Suppose, you are setting up a franchise business in the U.S. Before you can start selling products or services, you must enter into a contract with the franchisor. Through the agreement, the franchisor gives you (the franchisee) the authority to use its brand and expertise and sell its products and services in lieu of a franchise fee.
The contract between the franchisor and the franchisee will be considered valid and legally enforceable only if it fulfills the following elements –
There must be mutual assent – Commercial agreements are considered legally binding and valid only if there is mutual assent. A contract is formed only when an offer is made and there is an acceptance of the offer. There should be evidence indicating that the party who makes the offer intends it to be binding. It must also express that the party who accepts the offer knows that it is intended to enter into an enforceable contract. There must be a minimum of two parties to have a legally binding contract.
The parties to the contract must voluntarily agree to the agreement – Any of the parties must not use force (physical or mental) to have another party enter into the contract. Contracts made using undue influence, coercion, duress, fraud, or misrepresentation are not considered valid or enforceable.
There must be a consideration –The parties to commercial agreements must understand that they are bargaining for “something of value,” or consideration. This may be in the form of a promise, or transfer of money or items of value.
The subject matter must be lawful – If the subject matter of the agreement is illegal, then the terms & conditions mentioned in it will not be enforceable lawfully.

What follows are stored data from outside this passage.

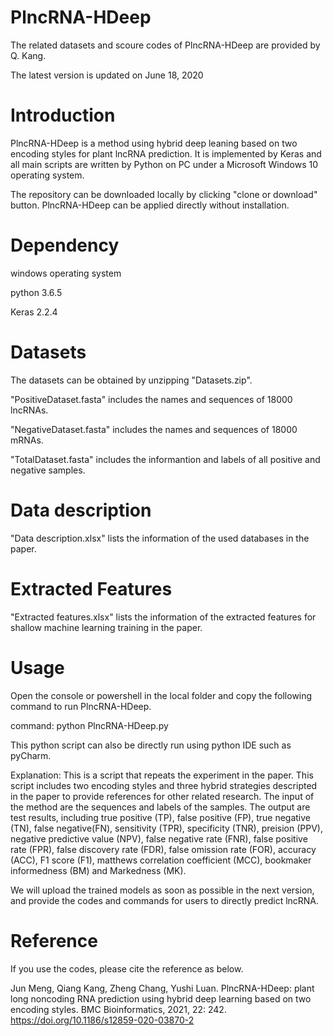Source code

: # PlncRNA-HDeep
The related datasets and scoure codes of PlncRNA-HDeep are provided by Q. Kang.

The latest version is updated on June 18, 2020

# Introduction
PlncRNA-HDeep is a method using hybrid deep leaning based on two encoding styles for plant lncRNA prediction. It is implemented by Keras and all main scripts are written by Python on PC under a Microsoft Windows 10 operating system.

The repository can be downloaded locally by clicking "clone or download" button. PlncRNA-HDeep can be applied directly without installation.

# Dependency
windows operating system

python 3.6.5

Keras 2.2.4

# Datasets
The datasets can be obtained by unzipping "Datasets.zip".

"PositiveDataset.fasta" includes the names and sequences of 18000 lncRNAs.

"NegativeDataset.fasta" includes the names and sequences of 18000 mRNAs.

"TotalDataset.fasta" includes the informantion and labels of all positive and negative samples.

# Data description
"Data description.xlsx" lists the information of the used databases in the paper.

# Extracted Features
"Extracted features.xlsx" lists the information of the extracted features for shallow machine learning training in the paper.

# Usage
Open the console or powershell in the local folder and copy the following command to run PlncRNA-HDeep.

command: python PlncRNA-HDeep.py

This python script can also be directly run using python IDE such as pyCharm.

Explanation: This is a script that repeats the experiment in the paper. This script includes two encoding styles and three hybrid strategies descripted in the paper to provide references for other related research. The input of the method are the sequences and labels of the samples. The output are test results, including true positive (TP), false positive (FP), true negative (TN), false negative(FN), sensitivity (TPR), specificity (TNR), preision (PPV), negative predictive value (NPV), false negative rate (FNR), false positive rate (FPR), false discovery rate (FDR), false omission rate (FOR), accuracy (ACC), F1 score (F1), matthews correlation coefficient (MCC), bookmaker informedness (BM) and Markedness (MK).

We will upload the trained models as soon as possible in the next version, and provide the codes and commands for users to directly predict lncRNA.

# Reference
If you use the codes, please cite the reference as below.

Jun Meng, Qiang Kang, Zheng Chang, Yushi Luan. PlncRNA-HDeep: plant long noncoding RNA prediction using hybrid deep learning based on two encoding styles. BMC Bioinformatics, 2021, 22: 242. https://doi.org/10.1186/s12859-020-03870-2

The parties must be in ‘capacity’ at the time of signing the contract – The contract will be considered legally binding only if the parties have the mental ability to understand the terms and conditions at the time of signing it. Parties who enter the agreement under the conditions of mental impairment, intoxication, or age may seek the court to void the contract.

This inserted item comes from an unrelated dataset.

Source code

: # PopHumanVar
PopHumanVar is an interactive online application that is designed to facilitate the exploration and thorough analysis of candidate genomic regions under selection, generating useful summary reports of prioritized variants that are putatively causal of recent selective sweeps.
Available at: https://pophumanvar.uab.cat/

Should a Commercial Agreement Be in Writing?
According to the Uniform Commercial Code and as authorized by all the U.S. states, commercial agreements related to the “sale of goods” exceeding an amount of $500 must be in writing to be legally binding. This also covers bulk sales law prevalent in certain states such as New Jersey. However, UCC statutes do not apply to agreements related to commercial services.
However, every state incorporates a “Statute of Fraud” in their commercial contract law. According to the statute, specific types of agreements should be in writing to be enforceable by law. This also includes agreements related to the sale of an interest in land.

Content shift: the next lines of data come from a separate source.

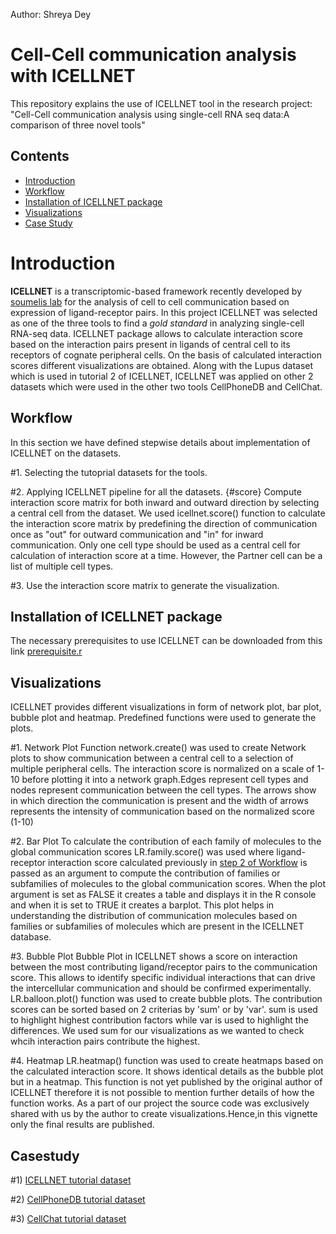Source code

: Author: Shreya Dey

# Cell-Cell communication analysis with ICELLNET
This repository explains the use of ICELLNET tool in the research project: "Cell-Cell communication analysis using single-cell RNA seq data:A comparison of three novel tools"

## Contents

- [Introduction](#introduction) 
- [Workflow](#workflow)
- [Installation of ICELLNET package](#install_ICELLNET)
- [Visualizations](#visualization)
- [Case Study](#casestudy)



# Introduction <a name="introduction"></a>
**ICELLNET** is a transcriptomic-based framework recently developed by [soumelis lab](https://github.com/soumelis-lab) for the analysis of cell to cell communication based on expression of ligand-receptor pairs. In this project ICELLNET was selected as one of the three tools to find a *gold standard* in analyzing single-cell RNA-seq data. ICELLNET package allows to calculate interaction score based on the interaction pairs present in ligands of central cell to its receptors of cognate peripheral cells. On the basis of calculated interaction scores different visualizations are obtained. Along with the Lupus dataset which is used in tutorial 2 of ICELLNET, ICELLNET was applied on other 2 datasets which were used in the other two tools CellPhoneDB and CellChat.


## Workflow <a name="workflow"></a>
In this section we have defined stepwise details about implementation of ICELLNET on the datasets.

#1. Selecting the tutoprial datasets for the tools.

#2. Applying ICELLNET pipeline for all the datasets. {#score}
Compute interaction score matrix for both inward and outward direction by selecting a central cell from the dataset. We used icellnet.score() function to calculate the interaction score matrix by predefining the direction of communication once as "out" for outward communication and "in" for inward communication.
Only one cell type should be used as a central cell for calculation of interaction score at a time. However, the Partner cell can be a list of multiple cell types. 

#3. Use the interaction score matrix to generate the visualization. 


## Installation of ICELLNET package <a name="install_ICELLNET"></a>
The necessary prerequisites to use ICELLNET can be downloaded from this link [prerequisite.r](https://github.com/madelarambelje/Cell_Cell/blob/shreya/prerequisite.r)


## Visualizations  <a name="visualization"></a>
ICELLNET provides different visualizations in form of network plot, bar plot, bubble plot and heatmap.
Predefined functions were used to generate the plots.

#1. Network Plot
Function network.create() was used to create Network plots to show communication between a central cell to a selection of multiple peripheral cells. The interaction score is normalized on a scale of 1-10 before plotting it into a network graph.Edges represent cell types and nodes represent communication between the cell types. The arrows show in which direction the communication is present and the width of arrows represents the intensity of communication based on the normalized score (1-10)


#2. Bar Plot
To calculate the contribution of each family of molecules to the global communication scores LR.family.score() was used where ligand-receptor interaction score calculated previously in [step 2 of Workflow](#score) is passed as an argument to compute the contribution of families or subfamilies of molecules to the global communication scores. When the plot argument is set as FALSE it creates a table and displays it in the R console and when it is set to TRUE it creates a barplot. This plot helps in understanding the distribution of communication molecules based on families or subfamilies of molecules which are present in the ICELLNET database.

#3. Bubble Plot
Bubble Plot in ICELLNET shows a score on interaction between the most contributing ligand/receptor pairs to the communication score. This allows to identify specific individual interactions that can drive the intercellular communication and should be confirmed experimentally. LR.balloon.plot() function was used to create bubble plots. The contribution scores can be sorted based on 2 criterias by 'sum' or by 'var'. sum is used to highlight highest contribution factors while var is used to highlight the differences. We used sum for our visualizations as we wanted to check whcih interaction pairs contribute the highest.

#4. Heatmap
LR.heatmap() function was used to create heatmaps based on the calculated interaction score. It shows identical details as the bubble plot but in a heatmap. This function is not yet published by the original author of ICELLNET therefore it is not possible to mention further details of how the function works. As a part of our project the source code was exclusively shared with us by the author to create visualizations.Hence,in this vignette only the final results are published.  

## Casestudy  <a name="casestudy"></a>

#1) [ICELLNET tutorial dataset](https://github.com/madelarambelje/Cell_Cell/blob/shreya/Case%20Study/Lupus_ICELLNET.R)

#2) [CellPhoneDB tutorial dataset](https://github.com/madelarambelje/Cell_Cell/blob/shreya/Case%20Study/Cellphonedb_ICELLNET.R)

#3) [CellChat tutorial dataset](https://github.com/madelarambelje/Cell_Cell/blob/shreya/Case%20Study/CellChat_Permutations_ICELLNET.R)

Different Types of Commercial Agreements
A commercial agreement stands viable for any type of business relationship or dealings, including common ones such as –
- Employment agreements
- Customer and vendor agreements
- Partnership or shareholder agreements
- Licensing and intellectual property contracts
- Real estate agreements
- Non-disclosure and confidentiality agreements
Commercial agreements are breached due to either of the parties failing to fulfill their obligations as per the contract. In such cases, you can consider working with a commercial litigation attorney who will work towards protecting your best interests in case a lawsuit is filed.